The NMVC is another one of those Clinton-era small business initiatives that the current Administration has wanted to get rid of almost as soon as the SBA had an administrator. It was part of a broad set of initiatives contained in the Community Renewal Tax Relief Act and signed into law by President Clinton shortly before he left office.

The legislative package contained new programs like the NMVC, New Markets Tax Credits, and Community Renewal Zones, as well as additional Empowerment Zones (which President Bush has also tried to get rid of). According to a letter sent by Senator Kerry to SBA Administrator Hector Barreto last week, all those programs have been fully implemented except the NMVC program — because the SBA is dragging its feet.

Every year's proposed budget asks to zero out the program and every budget hearing finds lawmakers asking why they should get rid of it without finding out whether it does any good. But it seems that the brass at the SBA has perfected the art of simply ignoring those programs they don't wish to implement whenever Congress doesn't do what it's told.

There have only been six NMVC Companies approved by the SBA since the program was made law and, according to the information available at the SBA web site, they are not accepting new applications for additional ones. In fact, the SBA directs interested investment companies to apply for Small Business Investment Company status instead.

And that is undoubtedly the reason why the SBA is dragging their heels here. As far as they are concerned, the SBIC program does the same thing that the NMVC program is supposed to do, so the NMVC program is duplicative and unneeded. One has to assume that the concept of targeted small business assistance is not a part of the current Administrator's intellectual vocabulary.

What is particularly peculiar about all this is that the Congressional appropriation for the NMVC program is dedicated funding and can't be used for anything else. Right now, according to Senator Kerry's letter, there is more than half a million dollars in the SBA coffers for NMVC guaranteed debentures and another $1.35 million for operational assistance grants, and it has been there since July 2003. That's because there were seven conditionally approved NMVC Companies but only six of them won final approval.

Now, those six companies have asked the SBA if they could submit a joint proposal to access those leftover funds, but have received no response from the agency. Evidently, they have appealed Senator Kerry, whose letter states that they remain interested in the money and "are prepared to raise the private capital match necessary to do so."

At the same time, there's a staffing problem. Again according to Senator Kerry's letter, the position of Director of the NMVC office has been vacant for more than a year and there has been other senior staff shuffling, in spite of previous assurances that the NMVC office would not be dismantled.

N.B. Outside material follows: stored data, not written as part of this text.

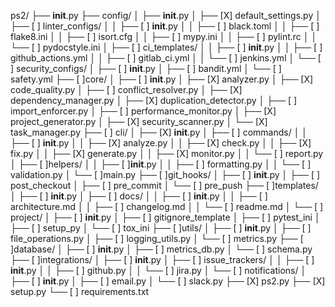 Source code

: ps2/
├── __init__.py
├── config/
│   ├── __init__.py
│   ├── [X] default_settings.py
│   ├── [ ] linter_configs/
│   │   ├── [ ] __init__.py
│   │   ├── [ ] black.toml
│   │   ├── [ ] flake8.ini
│   │   ├── [ ] isort.cfg
│   │   ├── [ ] mypy.ini
│   │   ├── [ ] pylint.rc
│   │   └── [ ] pydocstyle.ini
│   ├── [ ] ci_templates/
│   │   ├── [ ] __init__.py
│   │   ├── [ ] github_actions.yml
│   │   ├── [ ] gitlab_ci.yml
│   │   └── [ ] jenkins.yml
│   └── [ ] security_configs/
│       ├── [ ] __init__.py
│       ├── [ ] bandit.yml
│       └── [ ] safety.yml
├── [ ]core/
│   ├── [ ] __init__.py
│   ├── [X] analyzer.py
│   ├── [X] code_quality.py
│   ├── [ ] conflict_resolver.py
│   ├── [X] dependency_manager.py
│   ├── [X] duplication_detector.py
│   ├── [ ] import_enforcer.py
│   ├── [ ] performance_monitor.py
│   ├── [X] project_generator.py
│   ├── [X] security_scanner.py
│   └── [X] task_manager.py
├── [ ] cli/
│   ├── [X] __init__.py
│   ├── [ ] commands/
│   │   ├── [ ] __init__.py
│   │   ├── [X] analyze.py
│   │   ├── [X] check.py
│   │   ├── [X] fix.py
│   │   ├── [X] generate.py
│   │   ├── [X] monitor.py
│   │   └── [ ] report.py
│   ├── [ ]helpers/
│   │   ├── [ ]__init__.py
│   │   ├── [ ] formatting.py
│   │   └── [ ] validation.py
│   └── [ ]main.py
├── [ ]git_hooks/
│   ├── [ ] __init__.py
│   ├── [ ] post_checkout
│   ├── [ ] pre_commit
│   └── [ ] pre_push
├── [ ]templates/
│   ├── [ ] __init__.py
│   ├── [ ] docs/
│   │   ├── [ ] __init__.py
│   │   ├── [ ] architecture.md
│   │   ├── [ ] changelog.md
│   │   └── [ ] readme.md
│   └── [ ] project/
│       ├── [ ] __init__.py
│       ├── [ ] gitignore_template
│       ├── [ ] pytest_ini
│       ├── [ ] setup_py
│       └── [ ] tox_ini
├── [ ]utils/
│   ├── [ ] __init__.py
│   ├── [ ] file_operations.py
│   ├── [ ] logging_utils.py
│   └── [ ] metrics.py
├── [ ]database/
│   ├── [ ] __init__.py
│   ├── [ ] metrics_db.py
│   └── [ ] schema.py
├── [ ]integrations/
│   ├── [ ] __init__.py
│   ├── [ ] issue_trackers/
│   │   ├── [ ] __init__.py
│   │   ├── [ ] github.py
│   │   └── [ ] jira.py
│   └── [ ] notifications/
│       ├── [ ] __init__.py
│       ├── [ ] email.py
│       └── [ ] slack.py
├── [X] ps2.py
├── [X] setup.py
└── [ ] requirements.txt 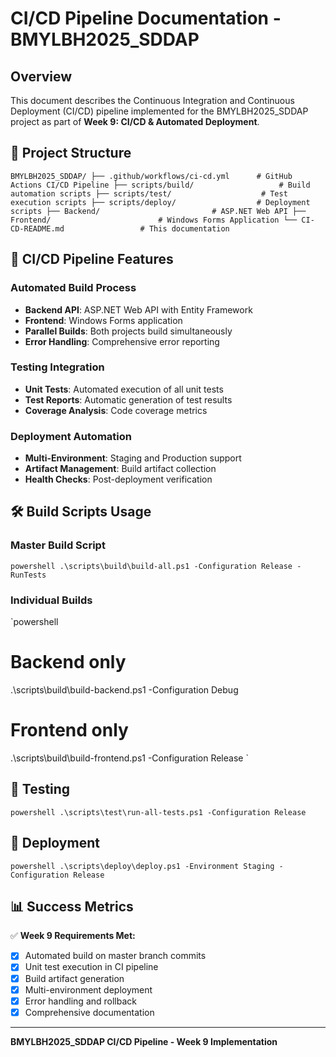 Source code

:# CI/CD Pipeline Documentation - BMYLBH2025_SDDAP

## Overview
This document describes the Continuous Integration and Continuous Deployment (CI/CD) pipeline implemented for the BMYLBH2025_SDDAP project as part of **Week 9: CI/CD & Automated Deployment**.

## 📁 Project Structure
`
BMYLBH2025_SDDAP/
├── .github/workflows/ci-cd.yml      # GitHub Actions CI/CD Pipeline
├── scripts/build/                   # Build automation scripts
├── scripts/test/                    # Test execution scripts
├── scripts/deploy/                  # Deployment scripts
├── Backend/                         # ASP.NET Web API
├── Frontend/                        # Windows Forms Application
└── CI-CD-README.md                 # This documentation
`

## 🚀 CI/CD Pipeline Features

### **Automated Build Process**
- **Backend API**: ASP.NET Web API with Entity Framework
- **Frontend**: Windows Forms application
- **Parallel Builds**: Both projects build simultaneously
- **Error Handling**: Comprehensive error reporting

### **Testing Integration**
- **Unit Tests**: Automated execution of all unit tests
- **Test Reports**: Automatic generation of test results
- **Coverage Analysis**: Code coverage metrics

### **Deployment Automation**
- **Multi-Environment**: Staging and Production support
- **Artifact Management**: Build artifact collection
- **Health Checks**: Post-deployment verification

## 🛠️ Build Scripts Usage

### **Master Build Script**
`powershell
.\scripts\build\build-all.ps1 -Configuration Release -RunTests
`

### **Individual Builds**
`powershell
# Backend only
.\scripts\build\build-backend.ps1 -Configuration Debug

# Frontend only  
.\scripts\build\build-frontend.ps1 -Configuration Release
`

## 🧪 Testing
`powershell
.\scripts\test\run-all-tests.ps1 -Configuration Release
`

## 🚢 Deployment
`powershell
.\scripts\deploy\deploy.ps1 -Environment Staging -Configuration Release
`

## 📊 Success Metrics
✅ **Week 9 Requirements Met:**
- [x] Automated build on master branch commits
- [x] Unit test execution in CI pipeline  
- [x] Build artifact generation
- [x] Multi-environment deployment
- [x] Error handling and rollback
- [x] Comprehensive documentation

---
**BMYLBH2025_SDDAP CI/CD Pipeline - Week 9 Implementation**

It has been perfectly clear for a very long time that the current Administration does not accept the viability of small business development among low- to moderate-income entrepreneurs as a poverty alleviation strategy. That's curious course of action from an Administration that assured the world, only about a month or so ago, that it was ready to work hard to address the poverty that generated international shock, if not awe, in the wake of Hurricane Katrina.

And it illustrates the worth of what we were all taught in grade school: it's not what you say that matters, it's what you do.